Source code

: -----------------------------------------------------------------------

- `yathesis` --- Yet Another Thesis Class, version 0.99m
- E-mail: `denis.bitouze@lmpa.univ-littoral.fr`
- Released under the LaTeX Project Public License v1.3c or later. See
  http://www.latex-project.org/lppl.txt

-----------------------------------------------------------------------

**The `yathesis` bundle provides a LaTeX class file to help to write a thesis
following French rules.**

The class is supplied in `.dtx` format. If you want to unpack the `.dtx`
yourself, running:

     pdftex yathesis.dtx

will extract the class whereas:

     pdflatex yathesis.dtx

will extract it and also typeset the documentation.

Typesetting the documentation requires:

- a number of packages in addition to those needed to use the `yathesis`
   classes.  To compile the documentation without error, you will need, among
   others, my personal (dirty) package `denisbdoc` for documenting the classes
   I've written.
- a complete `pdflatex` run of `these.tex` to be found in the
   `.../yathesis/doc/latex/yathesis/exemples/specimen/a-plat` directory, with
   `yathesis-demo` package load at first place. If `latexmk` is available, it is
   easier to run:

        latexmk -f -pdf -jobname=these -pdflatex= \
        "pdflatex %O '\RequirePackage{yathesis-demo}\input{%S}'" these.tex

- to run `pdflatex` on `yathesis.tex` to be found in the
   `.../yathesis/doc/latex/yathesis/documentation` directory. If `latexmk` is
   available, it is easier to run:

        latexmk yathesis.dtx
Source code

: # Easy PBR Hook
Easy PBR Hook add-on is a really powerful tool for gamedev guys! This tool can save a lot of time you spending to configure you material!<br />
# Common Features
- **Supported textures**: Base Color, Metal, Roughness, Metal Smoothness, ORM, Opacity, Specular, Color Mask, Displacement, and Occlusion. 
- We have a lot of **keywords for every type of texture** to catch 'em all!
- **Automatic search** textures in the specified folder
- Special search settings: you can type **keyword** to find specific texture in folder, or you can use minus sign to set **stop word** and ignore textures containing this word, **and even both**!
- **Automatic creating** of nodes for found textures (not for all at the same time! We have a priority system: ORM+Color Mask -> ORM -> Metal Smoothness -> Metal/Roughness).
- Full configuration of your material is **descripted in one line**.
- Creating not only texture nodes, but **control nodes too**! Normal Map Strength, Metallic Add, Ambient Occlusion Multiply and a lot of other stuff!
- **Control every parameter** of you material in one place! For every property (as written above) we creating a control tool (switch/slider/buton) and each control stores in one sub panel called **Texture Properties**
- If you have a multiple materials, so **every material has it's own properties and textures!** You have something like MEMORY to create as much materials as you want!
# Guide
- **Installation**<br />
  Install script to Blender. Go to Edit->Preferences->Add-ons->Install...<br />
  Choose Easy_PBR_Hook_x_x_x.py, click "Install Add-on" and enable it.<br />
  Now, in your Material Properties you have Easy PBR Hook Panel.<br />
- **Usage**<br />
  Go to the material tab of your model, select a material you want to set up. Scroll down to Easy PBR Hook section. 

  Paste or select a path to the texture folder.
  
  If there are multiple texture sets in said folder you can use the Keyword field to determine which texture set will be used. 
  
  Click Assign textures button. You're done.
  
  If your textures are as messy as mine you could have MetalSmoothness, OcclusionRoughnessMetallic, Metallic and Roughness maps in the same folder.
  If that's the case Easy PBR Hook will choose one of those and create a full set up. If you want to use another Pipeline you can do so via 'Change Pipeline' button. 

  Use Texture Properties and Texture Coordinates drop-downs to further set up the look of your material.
====================
▸ **What is being asked**
If a line of the data holds the string "control", list it.

▸ **Answer space**
- Creating not only texture nodes, but **control nodes too**! Normal Map Strength, Metallic Add, Ambient Occlusion Multiply and a lot of other stuff!
- **Control every parameter** of you material in one place! For every property (as written above) we creating a control tool (switch/slider/buton) and each control stores in one sub panel called **Texture Properties**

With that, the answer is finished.